━━ Exercise materials
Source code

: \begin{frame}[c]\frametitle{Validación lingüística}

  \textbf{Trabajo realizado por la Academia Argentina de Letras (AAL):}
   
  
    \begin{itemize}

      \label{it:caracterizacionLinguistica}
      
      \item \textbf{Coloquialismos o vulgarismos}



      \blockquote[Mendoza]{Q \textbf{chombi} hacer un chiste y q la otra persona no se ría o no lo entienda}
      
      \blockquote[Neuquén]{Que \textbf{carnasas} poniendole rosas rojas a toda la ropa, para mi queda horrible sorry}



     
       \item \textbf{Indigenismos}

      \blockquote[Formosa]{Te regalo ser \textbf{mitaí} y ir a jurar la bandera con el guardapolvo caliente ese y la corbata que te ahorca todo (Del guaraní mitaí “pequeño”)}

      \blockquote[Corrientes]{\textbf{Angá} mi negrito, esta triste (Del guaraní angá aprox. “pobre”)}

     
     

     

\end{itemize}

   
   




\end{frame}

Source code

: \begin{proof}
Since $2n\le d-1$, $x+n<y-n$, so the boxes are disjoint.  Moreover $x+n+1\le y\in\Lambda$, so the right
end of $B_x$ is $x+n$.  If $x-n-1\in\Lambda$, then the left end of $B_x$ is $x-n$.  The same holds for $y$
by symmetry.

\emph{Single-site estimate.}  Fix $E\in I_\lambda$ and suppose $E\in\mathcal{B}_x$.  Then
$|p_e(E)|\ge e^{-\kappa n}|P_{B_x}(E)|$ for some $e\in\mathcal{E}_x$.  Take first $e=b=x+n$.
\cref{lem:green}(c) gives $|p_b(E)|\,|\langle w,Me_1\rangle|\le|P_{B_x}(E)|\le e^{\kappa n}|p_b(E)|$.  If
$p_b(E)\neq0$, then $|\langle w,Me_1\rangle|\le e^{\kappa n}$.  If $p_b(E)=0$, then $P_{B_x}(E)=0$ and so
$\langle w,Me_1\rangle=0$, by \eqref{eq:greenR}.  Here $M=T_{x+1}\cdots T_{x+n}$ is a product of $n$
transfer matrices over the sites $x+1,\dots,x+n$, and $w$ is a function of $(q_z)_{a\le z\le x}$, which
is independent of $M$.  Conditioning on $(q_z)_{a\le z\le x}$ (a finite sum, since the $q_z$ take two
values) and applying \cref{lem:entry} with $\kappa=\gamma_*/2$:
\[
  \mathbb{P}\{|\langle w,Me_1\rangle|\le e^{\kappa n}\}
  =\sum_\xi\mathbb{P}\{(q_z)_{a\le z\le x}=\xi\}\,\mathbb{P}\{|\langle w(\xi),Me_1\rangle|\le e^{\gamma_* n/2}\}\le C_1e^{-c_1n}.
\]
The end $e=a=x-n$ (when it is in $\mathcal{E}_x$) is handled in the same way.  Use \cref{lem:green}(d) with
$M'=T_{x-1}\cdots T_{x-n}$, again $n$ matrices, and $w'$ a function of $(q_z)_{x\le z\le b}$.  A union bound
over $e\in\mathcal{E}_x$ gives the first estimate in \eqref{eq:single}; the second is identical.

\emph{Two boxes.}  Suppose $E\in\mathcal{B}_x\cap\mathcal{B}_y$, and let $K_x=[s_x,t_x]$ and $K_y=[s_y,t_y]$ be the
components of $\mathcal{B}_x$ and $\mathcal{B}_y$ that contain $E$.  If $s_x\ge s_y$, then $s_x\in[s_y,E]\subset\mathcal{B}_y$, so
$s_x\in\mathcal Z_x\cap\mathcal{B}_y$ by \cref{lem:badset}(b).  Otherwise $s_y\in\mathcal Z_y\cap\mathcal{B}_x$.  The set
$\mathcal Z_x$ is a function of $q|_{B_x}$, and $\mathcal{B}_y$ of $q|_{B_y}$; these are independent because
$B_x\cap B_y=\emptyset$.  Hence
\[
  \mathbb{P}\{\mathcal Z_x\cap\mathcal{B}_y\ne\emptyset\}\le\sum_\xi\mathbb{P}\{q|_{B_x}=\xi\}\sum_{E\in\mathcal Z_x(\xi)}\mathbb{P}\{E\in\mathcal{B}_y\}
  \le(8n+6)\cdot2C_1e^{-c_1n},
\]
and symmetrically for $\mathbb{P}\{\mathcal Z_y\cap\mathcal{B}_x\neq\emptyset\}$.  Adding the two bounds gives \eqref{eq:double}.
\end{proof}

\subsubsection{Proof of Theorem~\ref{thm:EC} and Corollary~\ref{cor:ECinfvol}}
━━━━
Your answer must be a single number: how many lines of the entries above contain the string "gives".

◆ **Task solution**: 3